Pictures paired with source code:
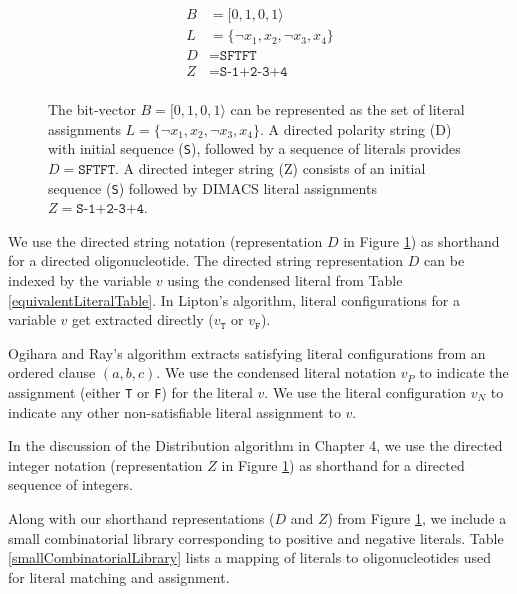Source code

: \begin{figure}[htbp]
\begin{center}

	\begin{align*}
	B &= [0, 1, 0, 1 \rangle \\
	L &= \{ \neg x_1, x_2, \neg x_3, x_4 \} \\
	D &= \texttt{SFTFT}\\ 
	Z &= \texttt{S-1+2-3+4}\\ 
	\end{align*}

\caption{The bit-vector $B = [0, 1, 0, 1 \rangle$ can be represented as the set of literal assignments $L = \{ \neg x_1, x_2, \neg x_3, x_4 \}$.  A directed polarity string (D) with initial sequence (\texttt{S}), followed by a sequence of literals provides $D = \texttt{SFTFT}$.  A directed integer string (Z) consists of an initial sequence (\texttt{S}) followed by DIMACS literal assignments $Z =\texttt{S-1+2-3+4}$. }
\label{equivalentWitnessRepresentations}
\end{center}
\end{figure}

\FloatBarrier

We use the directed string notation (representation $D$ in Figure \ref{equivalentWitnessRepresentations}) as shorthand for a directed oligonucleotide.  The directed string representation $D$ can be indexed by the variable $v$ using the condensed literal from Table \ref{equivalentLiteralTable}.  In Lipton's algorithm, literal configurations for a variable $v$ get extracted directly ($v_{\texttt{T}}$ or $v_{\texttt{F}}$).

Ogihara and Ray's algorithm extracts satisfying literal configurations from an ordered clause $(a, b, c)$.  We use the condensed literal notation $v_P$ to indicate the assignment (either \texttt{T} or \texttt{F}) for the literal $v$.  We use the literal configuration $v_N$ to indicate any other non-satisfiable literal assignment to $v$.

In the discussion of the Distribution algorithm in Chapter 4, we use the directed integer notation (representation $Z$ in Figure \ref{equivalentWitnessRepresentations}) as shorthand for a directed sequence of integers.

Along with our shorthand representations ($D$ and $Z$) from Figure \ref{equivalentWitnessRepresentations}, we include a small combinatorial library corresponding to positive and negative literals.  Table \ref{smallCombinatorialLibrary} lists a mapping of literals to oligonucleotides used for literal matching and assignment.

## Task brief
Could you return every line from the entries above in which the string "begin" occurs?

## Finished exercise
: \begin{figure}[htbp]
\begin{center}
	\begin{align*}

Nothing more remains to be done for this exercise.